In the final part of the book From Outside, you discuss the widespread criticism that the EU lacks legitimacy and suffers from a profound democratic deficit. Contrary to what is imagined by those who expected the spread of supranational forms of identification, we are witnessing a strengthening of national and regional identities: the success of Eurosceptic or anti-European parties and positions slows down the process of constituting a European political subject. The results of the Brexit referendum or the threat by Austria to close its borders with Italy are just recent examples. The EU seems to lack a project that favors a strong identification among its citizens. In your book, you explicitly refer to the notion of ‘European people’. What are the philosophical and historical conditions that may lead to the emergence of this political subject? How does democracy fit in with the picture so far presented?

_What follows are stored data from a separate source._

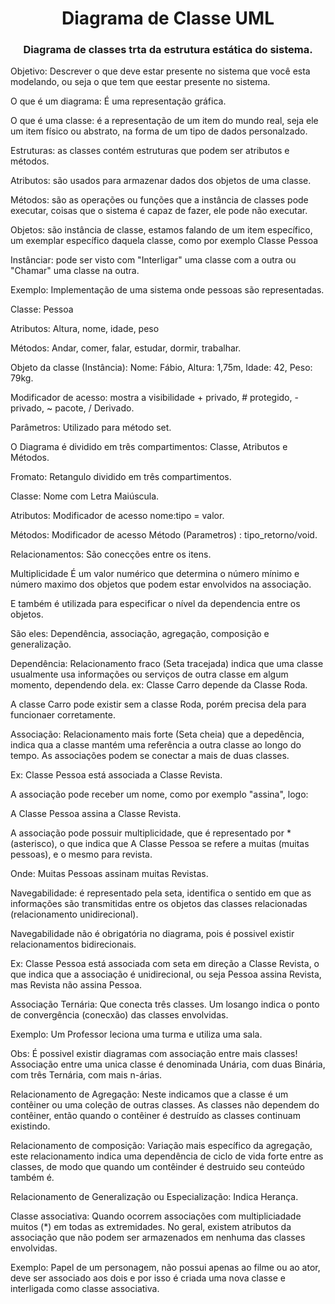 <h1 align='center'> Diagrama de Classe UML </h1>

<h3 align='center'> Diagrama de classes trta da estrutura estática do sistema. </h3>

Objetivo: Descrever o que deve estar presente no sistema que você esta modelando, ou seja o que tem que eestar presente no sistema.

O que é um diagrama: É uma representação gráfica.

O que é uma classe: é a representação de um item do mundo real, seja ele um item físico ou abstrato, na forma de um tipo de dados personalzado.

Estruturas: as classes contém estruturas que podem ser atributos e métodos.

Atributos: são usados para armazenar dados dos objetos de uma classe.

Métodos: são as operações ou funções que a instância de classes pode executar, coisas que o sistema é capaz de fazer, ele pode não executar.

Objetos: são instância de classe, estamos falando de um item específico, um exemplar específico daquela classe, como por exemplo Classe Pessoa

Instânciar: pode ser visto com "Interligar" uma classe com a outra ou "Chamar" uma classe na outra.

Exemplo: Implementação de uma sistema onde pessoas são representadas.

Classe: Pessoa

Atributos: Altura, nome, idade, peso

Métodos: Andar, comer, falar, estudar, dormir, trabalhar.

Objeto da classe (Instância): Nome: Fábio, Altura: 1,75m, Idade: 42, Peso: 79kg.

Modificador de acesso: mostra a visibilidade + privado, # protegido, - privado, ~ pacote, / Derivado.

Parâmetros: Utilizado para método set.

O Diagrama é dividido em três compartimentos:
Classe, Atributos e Métodos.

Fromato: Retangulo dividido em três compartimentos.

Classe: Nome com Letra Maiúscula.

Atributos: Modificador de acesso nome:tipo = valor.

Métodos: Modificador de acesso Método (Parametros) : tipo_retorno/void.

Relacionamentos: São conecções entre os itens.

Multiplicidade É um valor numérico que determina o número mínimo e número maximo dos objetos que podem estar envolvidos na associação.

E também é utilizada para especificar o nível da dependencia entre os objetos.

São eles: Dependência, associação, agregação, composição e generalização.

Dependência: Relacionamento fraco (Seta tracejada) indica que uma classe usualmente usa informações ou serviços de outra classe em algum momento, dependendo dela. ex: Classe Carro depende da Classe Roda.

A classe Carro pode existir sem a classe Roda, porém precisa dela para funcionaer corretamente.

Associação: Relacionamento mais forte (Seta cheia) que a depedência, indica qua a classe mantém uma referência a outra classe ao longo do tempo. As associações podem se conectar a mais de duas classes.

Ex: Classe Pessoa está associada a Classe Revista.

A associação pode receber um nome, como por exemplo "assina", logo:

A Classe Pessoa assina a Classe Revista.

A associação pode possuir multiplicidade, que é representado por * (asterisco), o que indica que A Classe Pessoa se refere a muitas (muitas pessoas), e o mesmo para revista.

Onde: Muitas Pessoas assinam muitas Revistas.

Navegabilidade: é representado pela seta, identifica o sentido em que as informações são transmitidas entre os objetos das classes relacionadas (relacionamento unidirecional). 

Navegabilidade não é obrigatória no diagrama, pois é possivel existir relacionamentos bidirecionais.

Ex: Classe Pessoa está associada com seta em direção a Classe Revista, o que indica que a associação é unidirecional, ou seja Pessoa assina Revista, mas Revista não assina Pessoa.

Associação Ternária: Que conecta três classes. Um losango indica o ponto de convergência (conecxão) das classes envolvidas.

Exemplo: Um Professor leciona uma turma e utiliza uma sala. 

Obs: É possivel existir diagramas com associação entre mais classes! 
Associação entre uma unica classe é denominada Unária, com duas Binária, com três Ternária, com mais n-árias.

Relacionamento de Agregação: Neste indicamos que a classe é um contêiner ou uma coleção de outras classes. As classes não dependem do contêiner, então quando o contêiner é destruído as classes continuam existindo.

Relacionamento de composição: Variação mais específico da agregação, este relacionamento indica uma dependência de ciclo de vida forte entre as classes, de modo que quando um contêinder é destruido seu conteúdo também é.

Relacionamento de Generalização ou Especialização: Indica Herança.

Classe associativa: Quando ocorrem associações com multipliciadade muitos (*) em todas as extremidades. No geral, existem atributos da associação que não podem ser armazenados em nenhuma das classes envolvidas.

Exemplo: Papel de um personagem, não possui apenas ao filme ou ao ator, deve ser associado aos dois e por isso é criada uma nova classe e interligada como classe associativa.


















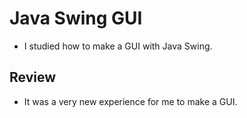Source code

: # Java Swing GUI
- I studied how to make a GUI with Java Swing.

## Review
- It was a very new experience for me to make a GUI.
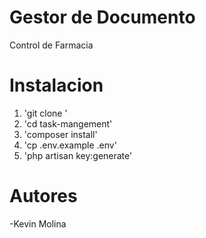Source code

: # Gestor de Documento 

Control de Farmacia

# Instalacion

1. 'git clone '
2. 'cd task-mangement'
3. 'composer install'
4. 'cp .env.example .env'
5. 'php artisan key:generate'


# Autores

-Kevin Molina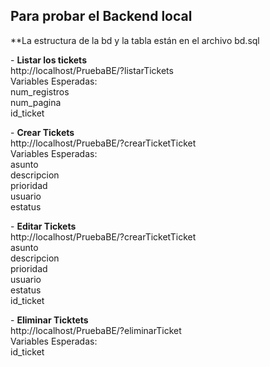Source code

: <h2>Para probar el Backend local</h2>

<p>**La estructura de la bd y la tabla están en el archivo bd.sql</p>

<p>- <b>Listar los tickets</b><br>
http://localhost/PruebaBE/?listarTickets<br>
Variables Esperadas:<br>
num_registros<br>
num_pagina<br>
id_ticket<br></p>


<p>- <b>Crear Tickets</b><br>
http://localhost/PruebaBE/?crearTicketTicket<br>
Variables Esperadas:<br>
asunto<br>
descripcion<br>
prioridad<br>
usuario<br>
estatus<br></p>


<p>- <b>Editar Tickets</b><br>
http://localhost/PruebaBE/?crearTicketTicket<br>
asunto<br>
descripcion<br>
prioridad<br>
usuario<br>
estatus<br>
id_ticket<br></p>

<p>- <b>Eliminar Ticktets</b><br>
http://localhost/PruebaBE/?eliminarTicket<br>
Variables Esperadas:<br>
id_ticket<br></p>
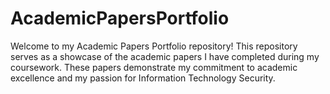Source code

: # AcademicPapersPortfolio
Welcome to my Academic Papers Portfolio repository! This repository serves as a showcase of the academic papers I have completed during my coursework. These papers demonstrate my commitment to academic excellence and my passion for Information Technology Security.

The ‘identity syndromes’ and the construction of exclusionary barriers, like the results of the Brexit referendum and Austrian nationalism, are the pathological reactions triggered by the dynamics of globalization. Indeed, they are a form of rejection of the ‘global contamination.’ They are very similar to the autoimmune disease of which we spoke earlier. Naturally, these phenomena not only delay the process of European unification, but jeopardize it, disrupting the integration that has already taken place. And this makes the constitution of a European people all but impossible. Unlike many European countries — such as France, Germany, Italy and many others, whose peoples were formed in parallel with the process of nation-building on the basis of common ideas, languages, and challenges — Europe does not have only one people. Furthermore, the peoples of the various European nations have furiously fought each other until the middle of the last century. In a Europe dominated by the worst nationalist instincts, how could a European people possibly have been born? Of course, as Habermas has argued, the people does not need to be a traditional Volk. It could also constitute itself voluntarily, on the basis of common values and interests, as Europe has tried to do at the end of World War II. But this would require a series of objective and cultural bonds, such as a single language or a common media network, which is exactly what is missing.

How can we get to the bottom of this difficult situation? The decision to prioritize economy, which led to the adoption of the single currency in most EU countries, turned out to be both insufficient and counterproductive, to the extent that it is creating more problems than it solves. The process is now irreversible. For, historically, all U-turns are harbingers of more problems to come. But the negative consequences of financial integration not supported by a political unity are there for all to see. The only way that seems to me to be open is the political construction of a European people. However, this presupposes a harsh confrontation between two ideas of Europe that run across individual nations, which are themselves divided by too many different living conditions to be unified a priori. In this regard, in the book, I refer to the need for a social conflict that restores political strength to the European constituting process. After all, as Hegel pointed out, conflict, if kept within the limits of political confrontation and struggle, has always had a constituent function.